Op. 3 wrap up, and next projects

So now that I've done several conversions, I've generalized the process to the following:

Technology splits roughly into the following categories, which will determine how difficult the conversion is.  The list is, from least to most difficult

1) 2000's and later instruments - Fully MIDI capable, plug it in and go, with some minor annoyances.  I have found instruments from the late 1990s have quirks which are very annoying.  An example is a 1998 Johannus Sweelink 30 that sends an "all notes off" message on each piston.

2) 1980's instruments - These instruments have digital key action and scanners, but have analog tone generation systems.  The most effective way to convert these instruments is to use the scanners that are there, but replace the control computer with a MIDI capable microcontroller.  This is my Op. 4 conversion.

3) 1970's instruments - I'm about to start on a project with a Rodgers of this era (schematics are actually from the late 1960s).  Here, the tone generation is analog, and the key scanning is fully electronic, though not digital.  In this case, all of the wiring for the keyboards does go to one place, which allows you to use the wiring that is there, but all of the electronics must be replaced.  So the wiring task is simplified, but the amount of electronic work is increased. 

4) 1960s and before instruments - Here, the key action is electromechanical, and the only option is to strip it down to the switches and wire each key itself.  This is the Op. 3 instrument.

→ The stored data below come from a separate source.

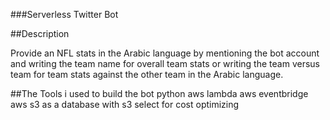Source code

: ###Serverless Twitter Bot

##Description

Provide an NFL stats in the Arabic language by mentioning the bot account and writing the team name for overall team stats
or writing the team versus team for team stats against the other team
in the Arabic language.


##The Tools i used to build the bot
python
aws lambda
aws eventbridge
aws s3 as a database with s3 select for cost optimizing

There were a number of goals for the Op. 3 instrument.  It is an instrument that happens to be going to my new teacher, Tom Mueller, but that's somewhat beside the point.  I wanted to experiment with a few things after a less than successful conversion of my Op. 2 (Zimmer) instrument.  One of the key things was to try to get a real moving stop action in place without spending a fortune on SAMs.  On eBay, I picked up two sets of Allen stop tabs.  The first one was from an older instrument.  These were more like traditional SAMs.  There's a coil for ON, a coil for OFF, and two terminals for a switch.  Add all of your own stuff to make it work.  It turns out I didn't use these, and they are waiting for another project (along with the Zimmer SAMs).  I got a second set from an 80's vintage Allen.  The SAMs for this system are interesting:




There's only one control input, high for off, low for on.  The problem is that the coil is always energized if the power is supplied,  So you need to control the power applied.  If you have 60 SAMs, each being 30 ohms (not to speak of the inductive load), and require 24V to drive them, you are talking about almost 50A surge.  So some careful design is require to control the power.  I have a 20A 24V power supply and some big capacitors.  The SAMs act quite quickly - on the order of 50ms, so the energy amount is manageable.  I have my controller programmed to provide 125ms pulses when there is a change, which seems more than adequate.  The power supply crowbars relatively quickly down to 15V output.

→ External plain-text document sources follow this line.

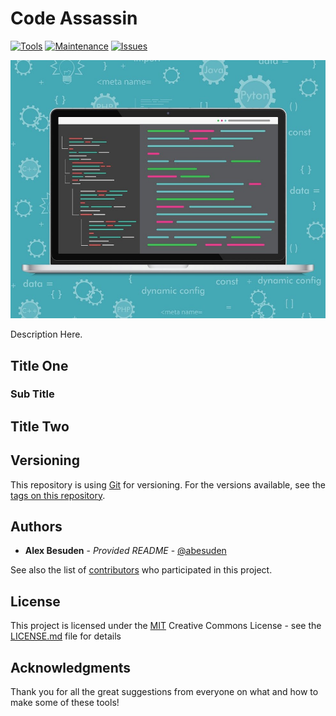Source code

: # Code Assassin

[![Tools](https://img.shields.io/badge/Contributors-0-informational.svg)](https://github.com/abesuden/Tool-Belt)
[![Maintenance](https://img.shields.io/badge/Maintained-yes-brightgreen.svg)](https://github.com/abesuden/Tool-Belt/graphs/commit-activity)
[![Issues](https://img.shields.io/badge/Issues-0-1abc9c.svg)](https://github.com/abesuden/Tool-Belt/issues)

![Tool Belt Splash Screen](https://github.com/Abesuden/Tool-Belt/blob/master/img/toolBelt-splashScreen.jpg)

Description Here.

## Title One



### Sub Title



## Title Two



## Versioning

This repository is using [Git](https://git-scm.com/doc) for versioning. For the versions available, see the [tags on this repository](https://github.com/Tool-Belt/tags).

## Authors

* **Alex Besuden** - *Provided README* - [@abesuden](https://github.com/abesuden)

See also the list of [contributors](https://github.com/abesuden/Tool-Belt/contributors) who participated in this project.

## License

This project is licensed under the [MIT](LICENSE.md) Creative Commons License - see the [LICENSE.md](LICENSE.md) file for details

## Acknowledgments

Thank you for all the great suggestions from everyone on what and how to make some of these tools!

I ended up designing and building my own stop drivers.  The existing ones all had issues, and were really expensive.  It was also a good experience doing the firmware and hardware development.  It took forever, but now that it's done, I can use the same design elsewhere.




The board I built initially on one panel was two boards, each having 48 pulled up inputs and 48 outputs.  The outputs are designed by board population option to either have series output 300 ohm resistors to interface with the "new" Allen SAMS, or to have integrated output drivers (ULN2803A) which conveniently include the base current limiting resistor and the buck diode.  What I figured out is that it is pretty easy to put the scan chains together and have a single processor with 96 inputs and 96 outputs (of which I used 64)



So the system includes keyboard and pedal scanners from midi-works.com.  The stop driver and scanner as well as the scanner for all the pistons is from my board.


Incidentally, I've eschewed the mini display panels.  In my recent use, I've found myself using the monitor more and more, (probably because I have an instrument that won't fit on my console), but I've also found the mini display panels really difficult to get working properly.  More trouble than they are worth.  Plus, this goes to a home installation, which will be far better served by a monitor anyway.

On to the 1970 conversion!!  Some day, I'd like to do an Allen.  I suspect they might be more interesting because they kept the moving stop action way longer than Rodgers did.  Plus, I already have the driver hardware!